**Directions for this task**
Scan the records that follow, and whenever a line has the word "System", copy it.

Data supplied below:

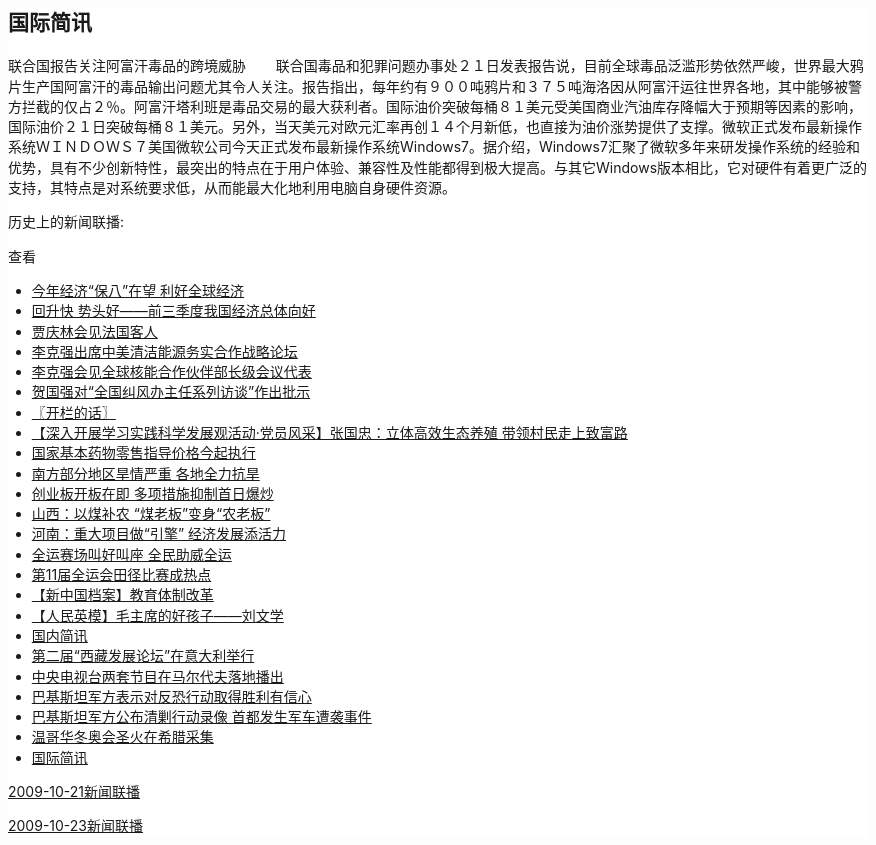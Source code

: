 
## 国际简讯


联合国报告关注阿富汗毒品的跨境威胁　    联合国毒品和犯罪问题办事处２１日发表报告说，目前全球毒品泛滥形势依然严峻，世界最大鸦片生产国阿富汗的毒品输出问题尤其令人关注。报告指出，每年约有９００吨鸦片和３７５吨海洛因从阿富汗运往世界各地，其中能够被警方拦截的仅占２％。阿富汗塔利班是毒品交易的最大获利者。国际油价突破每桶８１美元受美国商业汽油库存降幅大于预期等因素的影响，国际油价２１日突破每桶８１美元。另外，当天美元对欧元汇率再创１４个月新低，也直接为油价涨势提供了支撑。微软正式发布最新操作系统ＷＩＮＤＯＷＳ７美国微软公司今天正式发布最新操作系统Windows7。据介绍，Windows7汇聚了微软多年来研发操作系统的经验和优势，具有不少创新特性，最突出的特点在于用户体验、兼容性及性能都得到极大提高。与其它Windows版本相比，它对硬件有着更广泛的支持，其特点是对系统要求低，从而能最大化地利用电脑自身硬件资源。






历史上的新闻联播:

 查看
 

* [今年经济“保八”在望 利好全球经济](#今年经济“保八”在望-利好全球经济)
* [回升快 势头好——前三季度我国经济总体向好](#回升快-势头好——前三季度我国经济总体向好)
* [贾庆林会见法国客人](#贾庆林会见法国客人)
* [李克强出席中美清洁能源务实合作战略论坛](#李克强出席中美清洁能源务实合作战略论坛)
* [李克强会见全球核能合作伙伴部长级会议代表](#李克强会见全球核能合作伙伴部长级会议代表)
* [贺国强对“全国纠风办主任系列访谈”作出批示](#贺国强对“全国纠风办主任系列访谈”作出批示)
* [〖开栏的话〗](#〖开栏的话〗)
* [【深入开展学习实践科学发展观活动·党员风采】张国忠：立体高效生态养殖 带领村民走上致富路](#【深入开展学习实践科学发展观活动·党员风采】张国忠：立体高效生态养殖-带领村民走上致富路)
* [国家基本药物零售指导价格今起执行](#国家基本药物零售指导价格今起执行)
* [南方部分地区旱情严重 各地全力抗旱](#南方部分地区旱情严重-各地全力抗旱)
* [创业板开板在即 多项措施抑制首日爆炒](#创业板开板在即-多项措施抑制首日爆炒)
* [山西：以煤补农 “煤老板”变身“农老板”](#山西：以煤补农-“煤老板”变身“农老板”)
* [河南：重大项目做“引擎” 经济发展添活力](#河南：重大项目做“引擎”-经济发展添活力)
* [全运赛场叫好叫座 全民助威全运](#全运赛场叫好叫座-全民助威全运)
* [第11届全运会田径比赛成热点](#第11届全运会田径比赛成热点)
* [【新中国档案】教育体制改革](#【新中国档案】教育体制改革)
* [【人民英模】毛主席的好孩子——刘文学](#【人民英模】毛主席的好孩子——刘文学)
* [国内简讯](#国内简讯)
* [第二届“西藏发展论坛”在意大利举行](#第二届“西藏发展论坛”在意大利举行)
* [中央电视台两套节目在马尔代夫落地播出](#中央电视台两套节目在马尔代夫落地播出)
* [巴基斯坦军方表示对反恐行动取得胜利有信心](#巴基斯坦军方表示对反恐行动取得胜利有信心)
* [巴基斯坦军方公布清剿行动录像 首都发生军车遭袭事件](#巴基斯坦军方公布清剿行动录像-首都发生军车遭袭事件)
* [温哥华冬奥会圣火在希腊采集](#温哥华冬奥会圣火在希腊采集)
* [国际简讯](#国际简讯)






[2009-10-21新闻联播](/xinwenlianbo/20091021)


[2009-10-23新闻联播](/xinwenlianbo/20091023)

End of Data supplied.
Data supplied below:

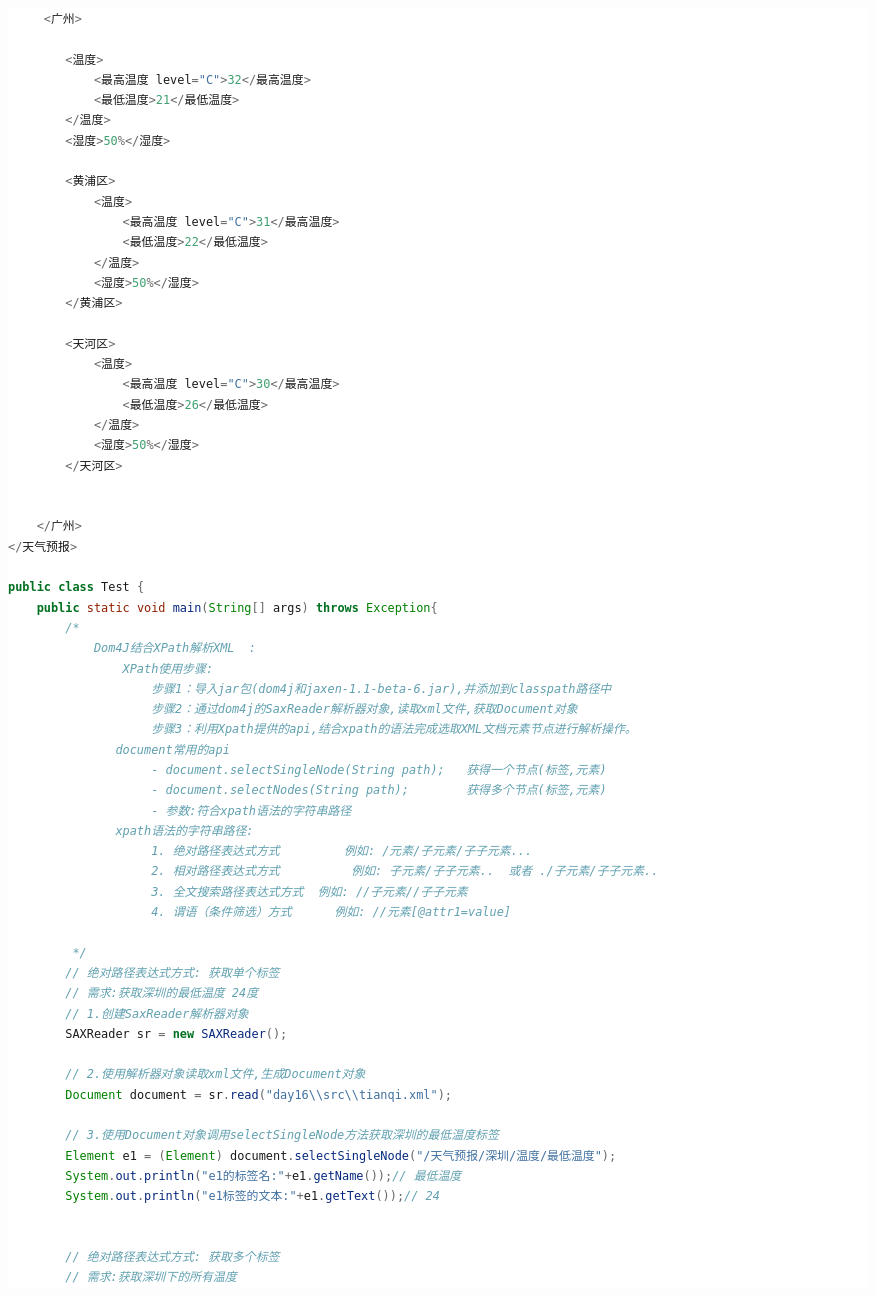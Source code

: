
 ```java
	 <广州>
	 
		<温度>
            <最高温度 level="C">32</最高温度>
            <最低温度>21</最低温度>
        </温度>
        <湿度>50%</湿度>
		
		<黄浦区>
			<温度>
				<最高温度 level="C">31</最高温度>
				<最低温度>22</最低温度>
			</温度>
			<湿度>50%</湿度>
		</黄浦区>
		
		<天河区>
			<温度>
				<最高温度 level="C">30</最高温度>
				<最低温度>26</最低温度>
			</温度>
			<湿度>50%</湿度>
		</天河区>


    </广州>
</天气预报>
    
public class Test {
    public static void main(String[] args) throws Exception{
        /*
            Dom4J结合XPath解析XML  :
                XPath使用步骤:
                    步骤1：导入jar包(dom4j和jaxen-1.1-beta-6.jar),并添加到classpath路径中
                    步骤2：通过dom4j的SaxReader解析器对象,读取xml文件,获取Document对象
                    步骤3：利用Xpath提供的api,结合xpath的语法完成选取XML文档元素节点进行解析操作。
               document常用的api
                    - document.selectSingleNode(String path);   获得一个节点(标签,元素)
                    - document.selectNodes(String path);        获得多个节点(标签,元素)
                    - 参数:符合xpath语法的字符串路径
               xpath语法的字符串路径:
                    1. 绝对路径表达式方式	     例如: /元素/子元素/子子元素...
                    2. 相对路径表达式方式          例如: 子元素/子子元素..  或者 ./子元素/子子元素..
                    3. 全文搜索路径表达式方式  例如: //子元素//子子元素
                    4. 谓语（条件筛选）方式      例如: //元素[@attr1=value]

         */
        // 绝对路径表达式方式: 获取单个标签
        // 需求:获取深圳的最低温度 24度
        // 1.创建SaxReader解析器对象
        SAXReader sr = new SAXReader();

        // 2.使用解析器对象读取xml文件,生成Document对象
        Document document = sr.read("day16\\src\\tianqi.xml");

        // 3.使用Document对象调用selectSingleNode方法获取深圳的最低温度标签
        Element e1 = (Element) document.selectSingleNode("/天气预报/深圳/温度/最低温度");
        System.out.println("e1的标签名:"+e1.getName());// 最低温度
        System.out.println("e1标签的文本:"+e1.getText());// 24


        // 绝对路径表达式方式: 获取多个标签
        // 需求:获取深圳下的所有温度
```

End of Data supplied.

**Response box**
        System.out.println("e1的标签名:"+e1.getName());// 最低温度
        System.out.println("e1标签的文本:"+e1.getText());// 24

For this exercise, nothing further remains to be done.